Doctors in Turkey are opting out of specializing in medical fields that require surgery to be performed, amid a rise in violence against medical personnel with several surgeons killed in recent months. 

Medical school graduates are tending to move into the dermatology, ophthalmology and radiology fields, in which medical operations less commonly conducted compared to other specialty fields, according to the results of the spring Medical Specialization Exam (TUS), a nationwide exam that medical school graduates take in order to choose their areas of interest in line with their grades. 

“Surgery is a ‘heavy’ [medical specialty field]. Violence against doctors, particularly against surgeons, has been on the rise for the past couple of years. Doctors are opting for less risky specialty fields because of this,” the state-run Anadolu Agency quoted Turkish Surgical Association head Yeşim Erbil as saying.

Erbil said that even ordinary adverse reactions in medical operations were being communicated to the public as the responsibility of the doctor via the media, prompting the rise in attacks.
 
‘Special courts should be opened’

She added that special courts should be designated for cases into violent acts against medical personnel, to replace the current criminal courts that handle the cases.

Turkish Neurosurgical Society Executive Board member Suat Öktem said surgery was both a difficult field in medical science and a risky one due to the attacks. 

Turkey has seen a rise in violence against medical personnel, surgeons in particular, with several surgeons being killed recently.
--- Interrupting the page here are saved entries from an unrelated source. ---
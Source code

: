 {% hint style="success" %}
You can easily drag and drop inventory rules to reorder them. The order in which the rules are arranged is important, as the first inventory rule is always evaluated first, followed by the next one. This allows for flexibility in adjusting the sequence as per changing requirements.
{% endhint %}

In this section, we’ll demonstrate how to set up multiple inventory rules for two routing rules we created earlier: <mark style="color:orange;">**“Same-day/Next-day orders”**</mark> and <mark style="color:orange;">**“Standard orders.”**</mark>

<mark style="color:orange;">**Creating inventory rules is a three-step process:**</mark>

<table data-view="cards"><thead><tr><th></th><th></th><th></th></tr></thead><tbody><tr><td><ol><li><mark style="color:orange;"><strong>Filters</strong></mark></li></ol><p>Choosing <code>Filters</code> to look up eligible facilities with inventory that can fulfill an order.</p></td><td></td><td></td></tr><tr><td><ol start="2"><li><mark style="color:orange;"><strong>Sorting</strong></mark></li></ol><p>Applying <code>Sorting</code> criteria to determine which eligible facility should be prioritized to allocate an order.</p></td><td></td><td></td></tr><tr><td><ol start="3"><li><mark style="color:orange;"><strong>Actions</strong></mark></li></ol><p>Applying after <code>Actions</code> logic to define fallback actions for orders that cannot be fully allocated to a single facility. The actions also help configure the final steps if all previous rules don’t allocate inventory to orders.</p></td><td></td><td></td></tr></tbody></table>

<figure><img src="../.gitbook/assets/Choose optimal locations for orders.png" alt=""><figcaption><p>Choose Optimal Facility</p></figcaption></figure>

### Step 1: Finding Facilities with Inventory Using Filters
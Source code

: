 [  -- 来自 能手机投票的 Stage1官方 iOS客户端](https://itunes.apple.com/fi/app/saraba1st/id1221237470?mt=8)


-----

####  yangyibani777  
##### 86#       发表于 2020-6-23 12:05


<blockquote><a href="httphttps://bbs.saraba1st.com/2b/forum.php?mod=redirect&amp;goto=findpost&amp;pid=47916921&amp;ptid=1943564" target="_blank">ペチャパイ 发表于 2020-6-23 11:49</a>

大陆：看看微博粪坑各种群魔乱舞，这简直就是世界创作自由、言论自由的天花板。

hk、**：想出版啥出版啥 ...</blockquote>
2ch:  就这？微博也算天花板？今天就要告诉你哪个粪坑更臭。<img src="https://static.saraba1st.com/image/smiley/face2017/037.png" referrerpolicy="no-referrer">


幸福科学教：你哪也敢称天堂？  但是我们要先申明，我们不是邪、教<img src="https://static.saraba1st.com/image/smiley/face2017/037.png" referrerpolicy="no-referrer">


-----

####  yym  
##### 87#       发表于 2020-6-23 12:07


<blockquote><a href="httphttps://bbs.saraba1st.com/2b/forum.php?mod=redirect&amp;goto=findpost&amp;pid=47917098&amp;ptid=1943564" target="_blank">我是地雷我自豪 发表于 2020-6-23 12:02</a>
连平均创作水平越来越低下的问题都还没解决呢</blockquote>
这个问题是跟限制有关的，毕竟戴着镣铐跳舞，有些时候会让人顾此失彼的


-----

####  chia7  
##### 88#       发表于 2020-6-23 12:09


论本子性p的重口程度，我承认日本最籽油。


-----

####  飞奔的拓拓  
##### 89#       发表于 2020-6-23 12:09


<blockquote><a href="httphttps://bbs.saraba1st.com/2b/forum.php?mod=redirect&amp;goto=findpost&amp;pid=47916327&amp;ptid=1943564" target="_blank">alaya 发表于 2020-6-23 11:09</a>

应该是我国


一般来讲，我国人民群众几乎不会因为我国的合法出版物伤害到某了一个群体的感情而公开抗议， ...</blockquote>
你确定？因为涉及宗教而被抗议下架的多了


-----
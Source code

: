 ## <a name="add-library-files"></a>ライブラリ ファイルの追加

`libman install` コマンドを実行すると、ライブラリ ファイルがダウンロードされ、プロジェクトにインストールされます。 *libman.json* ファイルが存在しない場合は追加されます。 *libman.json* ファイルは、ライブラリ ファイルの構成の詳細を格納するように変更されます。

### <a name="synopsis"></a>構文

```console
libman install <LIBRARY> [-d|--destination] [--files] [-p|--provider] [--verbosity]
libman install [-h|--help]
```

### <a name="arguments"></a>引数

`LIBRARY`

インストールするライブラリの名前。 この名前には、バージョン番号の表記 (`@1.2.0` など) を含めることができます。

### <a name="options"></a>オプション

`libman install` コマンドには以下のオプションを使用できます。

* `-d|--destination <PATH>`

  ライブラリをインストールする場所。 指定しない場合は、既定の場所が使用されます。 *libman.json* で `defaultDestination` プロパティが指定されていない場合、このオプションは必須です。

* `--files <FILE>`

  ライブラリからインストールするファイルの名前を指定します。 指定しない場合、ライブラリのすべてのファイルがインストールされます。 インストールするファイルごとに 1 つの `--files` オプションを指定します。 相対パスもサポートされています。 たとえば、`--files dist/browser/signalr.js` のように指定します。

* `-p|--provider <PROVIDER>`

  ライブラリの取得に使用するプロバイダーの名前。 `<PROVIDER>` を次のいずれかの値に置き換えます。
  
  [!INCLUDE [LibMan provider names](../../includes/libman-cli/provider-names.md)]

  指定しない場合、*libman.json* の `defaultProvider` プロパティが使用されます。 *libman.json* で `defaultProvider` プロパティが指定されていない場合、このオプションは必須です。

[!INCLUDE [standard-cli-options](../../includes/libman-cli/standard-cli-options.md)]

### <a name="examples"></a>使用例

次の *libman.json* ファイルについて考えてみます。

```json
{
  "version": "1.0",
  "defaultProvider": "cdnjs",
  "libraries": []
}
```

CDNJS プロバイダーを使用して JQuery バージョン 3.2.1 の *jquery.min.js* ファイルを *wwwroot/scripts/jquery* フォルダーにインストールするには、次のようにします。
Thoracic surgeon Kamil Furtun, 56, was shot dead while on duty at a thoracic diseases and surgery hospital in the Black Sea province of Samsun in late May, and his killing sparked renewed debate and protests from a large number of medical associations and organizations across the country.

Doctors went on a nationwide one-day strike on June 1, after the Turkish Medical Association (TTB) called on all its member doctors to protest the killing of Furtun.

The TTB had also called for a past strike in April 2012 after the doctor Ersin Arslan was stabbed to death by a 17-year-old relative of his former patient in the southeastern province of Gaziantep.